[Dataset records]
━━━━━━

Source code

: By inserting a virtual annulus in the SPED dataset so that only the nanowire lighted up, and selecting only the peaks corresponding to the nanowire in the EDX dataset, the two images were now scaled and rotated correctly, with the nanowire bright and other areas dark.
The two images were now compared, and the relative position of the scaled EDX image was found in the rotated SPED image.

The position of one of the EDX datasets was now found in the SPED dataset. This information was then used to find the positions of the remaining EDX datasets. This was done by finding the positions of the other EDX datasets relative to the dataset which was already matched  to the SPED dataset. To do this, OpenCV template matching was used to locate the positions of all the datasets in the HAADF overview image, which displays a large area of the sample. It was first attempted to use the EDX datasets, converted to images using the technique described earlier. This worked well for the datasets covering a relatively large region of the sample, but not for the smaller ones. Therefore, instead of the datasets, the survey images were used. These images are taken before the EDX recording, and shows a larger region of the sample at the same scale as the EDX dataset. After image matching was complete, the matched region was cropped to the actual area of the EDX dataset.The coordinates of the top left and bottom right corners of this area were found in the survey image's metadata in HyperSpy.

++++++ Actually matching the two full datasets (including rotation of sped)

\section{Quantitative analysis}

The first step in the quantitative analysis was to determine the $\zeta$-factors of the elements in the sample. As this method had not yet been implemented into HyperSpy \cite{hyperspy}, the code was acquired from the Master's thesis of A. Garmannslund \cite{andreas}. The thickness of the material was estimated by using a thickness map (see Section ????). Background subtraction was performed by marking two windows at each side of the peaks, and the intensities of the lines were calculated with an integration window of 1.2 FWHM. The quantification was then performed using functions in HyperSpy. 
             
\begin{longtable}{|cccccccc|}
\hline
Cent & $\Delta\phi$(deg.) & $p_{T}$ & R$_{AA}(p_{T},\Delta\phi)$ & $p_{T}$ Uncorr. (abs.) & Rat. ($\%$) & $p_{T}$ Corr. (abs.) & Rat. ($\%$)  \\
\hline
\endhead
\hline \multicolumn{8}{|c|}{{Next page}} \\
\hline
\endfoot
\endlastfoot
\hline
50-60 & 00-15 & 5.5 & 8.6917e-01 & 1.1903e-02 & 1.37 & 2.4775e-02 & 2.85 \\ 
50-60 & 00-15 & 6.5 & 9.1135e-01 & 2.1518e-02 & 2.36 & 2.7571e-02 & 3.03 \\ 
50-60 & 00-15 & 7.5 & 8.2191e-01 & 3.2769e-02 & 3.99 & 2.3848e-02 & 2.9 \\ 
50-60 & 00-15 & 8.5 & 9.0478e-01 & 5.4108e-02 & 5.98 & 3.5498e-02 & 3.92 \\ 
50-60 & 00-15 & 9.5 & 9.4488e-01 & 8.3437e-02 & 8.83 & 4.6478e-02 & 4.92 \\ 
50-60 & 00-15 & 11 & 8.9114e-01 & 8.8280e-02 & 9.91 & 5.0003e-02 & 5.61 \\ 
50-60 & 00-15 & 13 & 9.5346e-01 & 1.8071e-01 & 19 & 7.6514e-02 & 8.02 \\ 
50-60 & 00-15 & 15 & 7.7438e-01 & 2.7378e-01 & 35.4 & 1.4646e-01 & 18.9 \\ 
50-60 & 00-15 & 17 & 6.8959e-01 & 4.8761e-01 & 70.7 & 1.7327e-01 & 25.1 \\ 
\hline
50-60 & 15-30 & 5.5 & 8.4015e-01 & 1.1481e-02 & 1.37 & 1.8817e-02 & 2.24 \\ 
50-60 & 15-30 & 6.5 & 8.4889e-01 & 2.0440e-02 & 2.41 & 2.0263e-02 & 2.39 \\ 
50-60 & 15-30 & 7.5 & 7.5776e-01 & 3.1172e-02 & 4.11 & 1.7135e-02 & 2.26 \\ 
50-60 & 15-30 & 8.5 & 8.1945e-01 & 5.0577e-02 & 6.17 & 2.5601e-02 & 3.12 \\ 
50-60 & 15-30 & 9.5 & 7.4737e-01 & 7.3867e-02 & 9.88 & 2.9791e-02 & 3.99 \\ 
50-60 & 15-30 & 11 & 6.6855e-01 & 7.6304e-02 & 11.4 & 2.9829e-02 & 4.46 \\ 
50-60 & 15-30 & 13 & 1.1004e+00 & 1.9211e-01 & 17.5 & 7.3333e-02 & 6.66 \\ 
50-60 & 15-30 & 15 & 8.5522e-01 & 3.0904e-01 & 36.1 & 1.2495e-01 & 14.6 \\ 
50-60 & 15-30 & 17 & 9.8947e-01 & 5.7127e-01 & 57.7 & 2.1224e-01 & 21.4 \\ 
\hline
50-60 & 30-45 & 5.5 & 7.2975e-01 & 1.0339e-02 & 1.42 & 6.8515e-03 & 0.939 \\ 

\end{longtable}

━━━━━━

Requirement
From the data above, output every line exactly.

Solution to the exercise
Source code

: By inserting a virtual annulus in the SPED dataset so that only the nanowire lighted up, and selecting only the peaks corresponding to the nanowire in the EDX dataset, the two images were now scaled and rotated correctly, with the nanowire bright and other areas dark.
The two images were now compared, and the relative position of the scaled EDX image was found in the rotated SPED image.

The position of one of the EDX datasets was now found in the SPED dataset. This information was then used to find the positions of the remaining EDX datasets. This was done by finding the positions of the other EDX datasets relative to the dataset which was already matched  to the SPED dataset. To do this, OpenCV template matching was used to locate the positions of all the datasets in the HAADF overview image, which displays a large area of the sample. It was first attempted to use the EDX datasets, converted to images using the technique described earlier. This worked well for the datasets covering a relatively large region of the sample, but not for the smaller ones. Therefore, instead of the datasets, the survey images were used. These images are taken before the EDX recording, and shows a larger region of the sample at the same scale as the EDX dataset. After image matching was complete, the matched region was cropped to the actual area of the EDX dataset.The coordinates of the top left and bottom right corners of this area were found in the survey image's metadata in HyperSpy.

++++++ Actually matching the two full datasets (including rotation of sped)

\section{Quantitative analysis}

The first step in the quantitative analysis was to determine the $\zeta$-factors of the elements in the sample. As this method had not yet been implemented into HyperSpy \cite{hyperspy}, the code was acquired from the Master's thesis of A. Garmannslund \cite{andreas}. The thickness of the material was estimated by using a thickness map (see Section ????). Background subtraction was performed by marking two windows at each side of the peaks, and the intensities of the lines were calculated with an integration window of 1.2 FWHM. The quantification was then performed using functions in HyperSpy. 
             
\begin{longtable}{|cccccccc|}
\hline
Cent & $\Delta\phi$(deg.) & $p_{T}$ & R$_{AA}(p_{T},\Delta\phi)$ & $p_{T}$ Uncorr. (abs.) & Rat. ($\%$) & $p_{T}$ Corr. (abs.) & Rat. ($\%$)  \\
\hline
\endhead
\hline \multicolumn{8}{|c|}{{Next page}} \\
\hline
\endfoot
\endlastfoot
\hline
50-60 & 00-15 & 5.5 & 8.6917e-01 & 1.1903e-02 & 1.37 & 2.4775e-02 & 2.85 \\ 
50-60 & 00-15 & 6.5 & 9.1135e-01 & 2.1518e-02 & 2.36 & 2.7571e-02 & 3.03 \\ 
50-60 & 00-15 & 7.5 & 8.2191e-01 & 3.2769e-02 & 3.99 & 2.3848e-02 & 2.9 \\ 
50-60 & 00-15 & 8.5 & 9.0478e-01 & 5.4108e-02 & 5.98 & 3.5498e-02 & 3.92 \\ 
50-60 & 00-15 & 9.5 & 9.4488e-01 & 8.3437e-02 & 8.83 & 4.6478e-02 & 4.92 \\ 
50-60 & 00-15 & 11 & 8.9114e-01 & 8.8280e-02 & 9.91 & 5.0003e-02 & 5.61 \\ 
50-60 & 00-15 & 13 & 9.5346e-01 & 1.8071e-01 & 19 & 7.6514e-02 & 8.02 \\ 
50-60 & 00-15 & 15 & 7.7438e-01 & 2.7378e-01 & 35.4 & 1.4646e-01 & 18.9 \\ 
50-60 & 00-15 & 17 & 6.8959e-01 & 4.8761e-01 & 70.7 & 1.7327e-01 & 25.1 \\ 
\hline
50-60 & 15-30 & 5.5 & 8.4015e-01 & 1.1481e-02 & 1.37 & 1.8817e-02 & 2.24 \\ 
50-60 & 15-30 & 6.5 & 8.4889e-01 & 2.0440e-02 & 2.41 & 2.0263e-02 & 2.39 \\ 
50-60 & 15-30 & 7.5 & 7.5776e-01 & 3.1172e-02 & 4.11 & 1.7135e-02 & 2.26 \\ 
50-60 & 15-30 & 8.5 & 8.1945e-01 & 5.0577e-02 & 6.17 & 2.5601e-02 & 3.12 \\ 
50-60 & 15-30 & 9.5 & 7.4737e-01 & 7.3867e-02 & 9.88 & 2.9791e-02 & 3.99 \\ 
50-60 & 15-30 & 11 & 6.6855e-01 & 7.6304e-02 & 11.4 & 2.9829e-02 & 4.46 \\ 
50-60 & 15-30 & 13 & 1.1004e+00 & 1.9211e-01 & 17.5 & 7.3333e-02 & 6.66 \\ 
50-60 & 15-30 & 15 & 8.5522e-01 & 3.0904e-01 & 36.1 & 1.2495e-01 & 14.6 \\ 
50-60 & 15-30 & 17 & 9.8947e-01 & 5.7127e-01 & 57.7 & 2.1224e-01 & 21.4 \\ 
\hline
50-60 & 30-45 & 5.5 & 7.2975e-01 & 1.0339e-02 & 1.42 & 6.8515e-03 & 0.939 \\ 

\end{longtable}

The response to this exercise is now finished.